Enfim, está constatado que a seleção holandesa é desorganizada taticamente, na atualidade. E que a geração atual para vestir a camiseta laranja é, no máximo, mediana. O que é muito preocupante, porque a Holanda só se sustenta como a “melhor do resto”, entre as seleções que não são campeãs mundiais, por causa da sua contínua revelação de talentos. Nem Portugal, nem Inglaterra, nem Dinamarca, nem Rússia, nem Bélgica tiveram tanto êxito histórico na formação de jogadores – e no desenvolvimento de um estilo tático reconhecível e característico de um país. Por isso, e só por isso, é que a Holanda é respeitada. Por mais que não ombreie com a tradição de Alemanha, Brasil, Itália e Argentina, é uma seleção média com responsabilidades de seleção grande.

Abdelhak Nouri destacou-se na seleção holandesa sub-17. Nada que impressionasse, porém (Pro Shots)

E um dado adicional só torna as coisas mais preocupantes. Aí entra outro fator de desalento: a queda cada vez maior da Holanda na base. Pela segunda vez consecutiva, a seleção holandesa sub-21 ficará ausente do Europeu da categoria, no ano que vem, na Polônia. A Jong Oranje (“Laranja Jovem”) até ganhou na rodada final – 4 a 1, no Chipre -, terminando em segundo lugar na sua chave. Mas ficou abaixo dos quatro melhores vices dos grupos das eliminatórias, que disputarão duas vagas na Euro sub-21. Mais um sinal de que, não bastasse a dificuldade da nova geração em decolar, os vindouros tampouco parecem prontos para explodir. Sem contar as equipes sub-19 e sub-17, que até disputaram os Europeus, mas foram facilmente superadas por países em que a transição e a revelação é melhor feita (no sub-19, França; no sub-17, Portugal). Até há promessas, como os atacantes Steven Bergwijn, Tahith Chong e Abdelhak Nouri, mas nada que faça a Europa inteira ficar de olho neles.

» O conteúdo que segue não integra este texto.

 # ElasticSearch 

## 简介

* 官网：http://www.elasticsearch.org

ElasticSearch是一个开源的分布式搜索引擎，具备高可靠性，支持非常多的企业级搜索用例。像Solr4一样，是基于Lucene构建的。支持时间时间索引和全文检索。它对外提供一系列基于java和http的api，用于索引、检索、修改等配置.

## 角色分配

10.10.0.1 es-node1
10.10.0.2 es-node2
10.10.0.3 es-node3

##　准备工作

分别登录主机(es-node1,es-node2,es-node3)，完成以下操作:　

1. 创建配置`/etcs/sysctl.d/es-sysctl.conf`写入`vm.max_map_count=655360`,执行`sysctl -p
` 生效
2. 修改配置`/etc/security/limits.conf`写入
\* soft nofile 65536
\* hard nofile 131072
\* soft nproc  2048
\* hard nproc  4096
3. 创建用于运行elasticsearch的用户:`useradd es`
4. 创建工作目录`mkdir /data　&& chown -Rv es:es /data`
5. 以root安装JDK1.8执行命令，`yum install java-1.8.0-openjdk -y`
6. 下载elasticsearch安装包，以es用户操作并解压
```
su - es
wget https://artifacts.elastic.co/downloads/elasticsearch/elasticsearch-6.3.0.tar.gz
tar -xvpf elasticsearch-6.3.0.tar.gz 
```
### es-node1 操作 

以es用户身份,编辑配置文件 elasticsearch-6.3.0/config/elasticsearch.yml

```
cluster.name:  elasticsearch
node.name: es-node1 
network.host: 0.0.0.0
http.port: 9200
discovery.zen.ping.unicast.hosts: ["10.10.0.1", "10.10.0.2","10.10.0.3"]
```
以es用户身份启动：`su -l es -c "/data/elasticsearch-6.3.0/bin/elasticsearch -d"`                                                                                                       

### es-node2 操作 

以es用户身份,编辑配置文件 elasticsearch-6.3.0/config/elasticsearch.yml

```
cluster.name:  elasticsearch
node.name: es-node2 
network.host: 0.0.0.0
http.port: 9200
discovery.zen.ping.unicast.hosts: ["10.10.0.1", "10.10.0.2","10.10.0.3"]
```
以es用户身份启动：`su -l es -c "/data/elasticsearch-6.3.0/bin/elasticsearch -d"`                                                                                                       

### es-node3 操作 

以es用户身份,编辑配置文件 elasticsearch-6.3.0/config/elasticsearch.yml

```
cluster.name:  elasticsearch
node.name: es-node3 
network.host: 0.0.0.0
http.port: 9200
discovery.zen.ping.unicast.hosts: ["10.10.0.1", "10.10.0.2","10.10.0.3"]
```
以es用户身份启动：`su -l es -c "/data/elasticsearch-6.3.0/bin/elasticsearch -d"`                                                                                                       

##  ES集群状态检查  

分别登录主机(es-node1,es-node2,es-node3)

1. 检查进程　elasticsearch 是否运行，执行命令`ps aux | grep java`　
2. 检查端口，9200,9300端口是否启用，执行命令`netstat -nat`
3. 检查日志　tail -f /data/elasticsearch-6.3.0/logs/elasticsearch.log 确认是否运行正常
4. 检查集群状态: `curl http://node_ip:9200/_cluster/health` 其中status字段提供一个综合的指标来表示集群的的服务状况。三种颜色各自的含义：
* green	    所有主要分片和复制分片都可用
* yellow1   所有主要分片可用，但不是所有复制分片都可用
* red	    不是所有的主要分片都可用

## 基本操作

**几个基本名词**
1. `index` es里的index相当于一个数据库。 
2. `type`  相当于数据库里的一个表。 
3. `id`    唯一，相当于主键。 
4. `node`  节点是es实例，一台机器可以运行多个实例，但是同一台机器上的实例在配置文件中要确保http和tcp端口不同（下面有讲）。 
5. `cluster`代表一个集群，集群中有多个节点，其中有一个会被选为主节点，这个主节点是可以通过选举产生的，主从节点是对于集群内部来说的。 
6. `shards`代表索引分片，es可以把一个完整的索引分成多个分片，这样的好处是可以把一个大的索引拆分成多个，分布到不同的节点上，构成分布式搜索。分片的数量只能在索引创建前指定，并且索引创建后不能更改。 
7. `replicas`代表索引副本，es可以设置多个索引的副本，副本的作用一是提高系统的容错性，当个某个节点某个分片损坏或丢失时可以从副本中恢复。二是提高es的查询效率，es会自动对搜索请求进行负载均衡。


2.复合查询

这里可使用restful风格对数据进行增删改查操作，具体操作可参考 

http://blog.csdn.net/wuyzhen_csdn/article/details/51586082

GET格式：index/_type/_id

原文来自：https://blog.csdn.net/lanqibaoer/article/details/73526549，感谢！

Pior: nesta década, a Holanda só participou de uma Euro sub-21 (2013, quando chegou às semifinais). E a geração que era sub-21 há três anos é… justamente a que peleja agora na seleção adulta. Jeroen Zoet, Stefan de Vrij, Daley Blind, Kevin Strootman, Jordy Clasie, Georginio Wijnaldum, Tonny Vilhena, Luuk de Jong, Memphis Depay; todos eles estavam no grupo de 2013, todos eles foram convocados por Danny Blind para esta rodada recém-encerrada das eliminatórias.

Então o time holandês certamente verá a Copa de 2018 pela tevê, ausente de Euro e Mundial em sequência pela primeira vez desde 1984-1986? Devagar com o andor. Por pior que seja, a Oranje parece ter compreendido algo que não compreendera nas eliminatórias da Euro (e que foi uma das razões do fracasso): é uma equipe de menos qualidade técnica. Não pode jogar o que não sabe. Mas também não perdeu completamente o jeito. Se isso significa assumir inferioridade perante a França em casa, também significa se impor contra adversários menos qualificados – como se viu nos 4 a 1 contra Belarus. E os próximos compromissos das eliminatórias são bem acessíveis: Luxemburgo (13 de novembro, fora de casa) e Bulgária (25 de março, em casa).

A Holanda pode vencer ambas as partidas – e com um França x Suécia no meio, voltar a ocupar a segunda posição no grupo A das eliminatórias europeias para a Copa. Pelo menos para isso, tem capacidade. Para sonhar igualar a curto prazo as boas campanhas nos últimos Mundiais é que ficou difícil. E a culpa não é só de quem joga na Laranja principal. O buraco é mais embaixo, na base da pirâmide.

(Coluna originalmente publicada na Trivela, em 14 de outubro de 2016)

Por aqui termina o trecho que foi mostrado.